Putnam County public defender enters plea in prostitution case

Putnam County public defender Roger Bolin walks behind his lawyer, Ottawa defense attorney Darrell Seigler, as they leave the courtroom Wednesday morning.
Putnam County public defender Roger Bolin walks behind his lawyer, Ottawa defense attorney Darrell Seigler, as they leave the courtroom Wednesday morning.

Putnam County’s public defender pleaded guilty this morning to a misdemeanor charge filed in connection with a prostitution sting completed earlier this spring.

Roger Bolin, 65, pleaded guilty to one count of battery, a Class A misdemeanor, carrying up to a year in county jail. However, under the plea presented to Chief Judge H. Chris Ryan Jr., Bolin was sentenced to a year of court supervision, a non-reporting form of probation that would result in dismissal of the charge if and when it is successfully completed. Bolin’s record could remain clean a year from now.

Bolin also was ordered to pay a $750 fine.

When Ryan asked for a factual basis for the plea, assistant La Salle County State’s Attorney Jason Goode said the facts would show Bolin touched a woman, identified only as Nicky, on the shoulder. All other charges were dismissed as part of the plea.

Bolin declined an opportunity to address Ryan. Outside the courtroom, Bolin and Ottawa defense Attorney Darrell Seigler both declined comment.

La Salle County State’s Attorney Karen Donnelly, who was not in the courtroom, could not be immediately reached for comment.

Bolin’s plea comes on the heels of a ruling that may have spurred this morning’s plea. Last week, Ryan ruled investigators who organized the prostitution sting got the OK to make an “overhear” recording while nine men, including Bolin, allegedly tried to solicit prostitutes. But that recording may not be played for a jury.

James G. Schaefer of Peru, one of the nine suspected “johns,” hoped Ryan would throw out his case by barring the recording and everything in it, alleging the recording was illegal. La Salle County prosecutors urged Ryan to uphold the recording. He did neither.

In a mixed ruling, Ryan refused to suppress the recording and to kick the legs out from under Schaefer’s case.

The judge ruled that prosecutors cannot use the recording in making their case.
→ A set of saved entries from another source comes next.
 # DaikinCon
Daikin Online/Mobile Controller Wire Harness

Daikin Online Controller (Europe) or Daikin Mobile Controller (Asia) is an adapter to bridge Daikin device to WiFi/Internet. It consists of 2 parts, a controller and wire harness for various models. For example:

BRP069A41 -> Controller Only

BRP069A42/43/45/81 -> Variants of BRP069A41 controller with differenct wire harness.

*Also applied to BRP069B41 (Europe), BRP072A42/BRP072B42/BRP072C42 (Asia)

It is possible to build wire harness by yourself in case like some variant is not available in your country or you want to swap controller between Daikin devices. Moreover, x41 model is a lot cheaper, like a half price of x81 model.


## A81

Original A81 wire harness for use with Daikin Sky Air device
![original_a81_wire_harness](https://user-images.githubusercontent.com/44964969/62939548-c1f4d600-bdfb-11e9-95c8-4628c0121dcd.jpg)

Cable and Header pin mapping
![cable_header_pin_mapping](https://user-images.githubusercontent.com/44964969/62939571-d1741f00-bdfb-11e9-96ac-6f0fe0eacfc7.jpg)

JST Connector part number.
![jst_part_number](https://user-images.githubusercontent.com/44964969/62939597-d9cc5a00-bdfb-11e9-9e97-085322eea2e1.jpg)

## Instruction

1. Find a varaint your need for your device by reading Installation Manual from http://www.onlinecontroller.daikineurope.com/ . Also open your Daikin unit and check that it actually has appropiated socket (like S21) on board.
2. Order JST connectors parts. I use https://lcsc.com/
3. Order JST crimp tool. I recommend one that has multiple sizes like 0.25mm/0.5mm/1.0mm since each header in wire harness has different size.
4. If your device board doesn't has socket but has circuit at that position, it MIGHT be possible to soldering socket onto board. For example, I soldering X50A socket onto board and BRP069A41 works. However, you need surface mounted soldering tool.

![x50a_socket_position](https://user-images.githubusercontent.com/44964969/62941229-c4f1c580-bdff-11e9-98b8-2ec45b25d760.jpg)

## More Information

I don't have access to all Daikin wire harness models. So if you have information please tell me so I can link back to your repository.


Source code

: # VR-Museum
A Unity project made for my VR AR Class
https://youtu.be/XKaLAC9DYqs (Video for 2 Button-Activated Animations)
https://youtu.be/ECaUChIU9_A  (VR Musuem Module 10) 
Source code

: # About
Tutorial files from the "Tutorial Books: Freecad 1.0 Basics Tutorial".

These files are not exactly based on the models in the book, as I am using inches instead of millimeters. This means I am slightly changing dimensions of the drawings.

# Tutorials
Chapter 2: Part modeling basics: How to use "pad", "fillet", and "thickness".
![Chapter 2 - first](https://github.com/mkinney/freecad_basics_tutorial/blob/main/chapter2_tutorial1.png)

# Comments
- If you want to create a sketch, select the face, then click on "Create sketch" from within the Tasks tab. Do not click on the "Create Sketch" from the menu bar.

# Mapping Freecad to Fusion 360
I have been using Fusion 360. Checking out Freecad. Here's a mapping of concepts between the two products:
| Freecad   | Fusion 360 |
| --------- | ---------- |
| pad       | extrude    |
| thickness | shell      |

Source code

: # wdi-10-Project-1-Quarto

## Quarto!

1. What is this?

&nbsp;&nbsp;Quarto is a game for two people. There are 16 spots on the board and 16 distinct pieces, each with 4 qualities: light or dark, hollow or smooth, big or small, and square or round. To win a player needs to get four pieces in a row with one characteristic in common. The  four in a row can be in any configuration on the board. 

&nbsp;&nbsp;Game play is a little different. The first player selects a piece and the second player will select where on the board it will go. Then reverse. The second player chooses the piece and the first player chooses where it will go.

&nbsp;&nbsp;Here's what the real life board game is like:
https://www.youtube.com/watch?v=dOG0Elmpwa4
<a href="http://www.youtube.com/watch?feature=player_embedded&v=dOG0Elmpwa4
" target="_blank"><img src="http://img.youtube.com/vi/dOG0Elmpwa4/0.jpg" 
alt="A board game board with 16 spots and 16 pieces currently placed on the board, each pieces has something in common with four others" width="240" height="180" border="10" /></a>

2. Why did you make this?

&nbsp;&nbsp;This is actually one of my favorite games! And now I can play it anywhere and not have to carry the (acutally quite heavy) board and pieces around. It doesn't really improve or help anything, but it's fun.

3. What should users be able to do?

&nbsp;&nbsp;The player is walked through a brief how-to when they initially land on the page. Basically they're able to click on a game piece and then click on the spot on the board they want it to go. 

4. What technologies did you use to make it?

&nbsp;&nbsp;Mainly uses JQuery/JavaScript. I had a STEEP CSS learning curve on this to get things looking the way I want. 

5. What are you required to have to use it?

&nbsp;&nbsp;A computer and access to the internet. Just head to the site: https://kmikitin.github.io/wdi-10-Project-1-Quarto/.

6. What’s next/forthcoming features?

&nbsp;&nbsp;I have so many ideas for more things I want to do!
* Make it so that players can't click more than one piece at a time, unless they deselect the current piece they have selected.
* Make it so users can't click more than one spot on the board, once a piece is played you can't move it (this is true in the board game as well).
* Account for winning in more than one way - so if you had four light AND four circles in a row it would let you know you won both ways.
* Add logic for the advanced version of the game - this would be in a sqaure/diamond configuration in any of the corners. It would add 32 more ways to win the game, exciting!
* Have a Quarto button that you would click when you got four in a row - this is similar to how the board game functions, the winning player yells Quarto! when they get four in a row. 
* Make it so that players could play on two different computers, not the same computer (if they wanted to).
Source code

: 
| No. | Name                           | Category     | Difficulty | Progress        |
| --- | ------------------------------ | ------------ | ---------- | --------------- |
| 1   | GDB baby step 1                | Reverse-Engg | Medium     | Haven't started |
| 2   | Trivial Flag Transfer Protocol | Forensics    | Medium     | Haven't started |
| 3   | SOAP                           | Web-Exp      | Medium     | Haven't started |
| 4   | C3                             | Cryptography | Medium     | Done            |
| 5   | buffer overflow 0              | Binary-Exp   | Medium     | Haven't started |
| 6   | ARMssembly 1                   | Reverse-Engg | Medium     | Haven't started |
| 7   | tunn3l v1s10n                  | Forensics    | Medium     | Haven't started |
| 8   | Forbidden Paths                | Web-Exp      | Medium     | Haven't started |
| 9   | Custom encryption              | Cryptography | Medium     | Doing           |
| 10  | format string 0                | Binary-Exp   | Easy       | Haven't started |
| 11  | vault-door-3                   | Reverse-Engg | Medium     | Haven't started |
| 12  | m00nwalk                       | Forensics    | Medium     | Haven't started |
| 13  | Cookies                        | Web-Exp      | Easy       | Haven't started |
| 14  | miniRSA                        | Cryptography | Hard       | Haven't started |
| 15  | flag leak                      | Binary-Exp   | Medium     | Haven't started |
The only way jurors will learn what was caught on tape is if prosecutors think a key witness is lying, in which case they can trot out the recording and let jurors decide whether to believe the witness or the tape.

With the inconclusive ruling in hand, the stage was set for both the prosecution and the defense to cut their losses and reach a plea for Bolin, and possibly for the remaining suspects.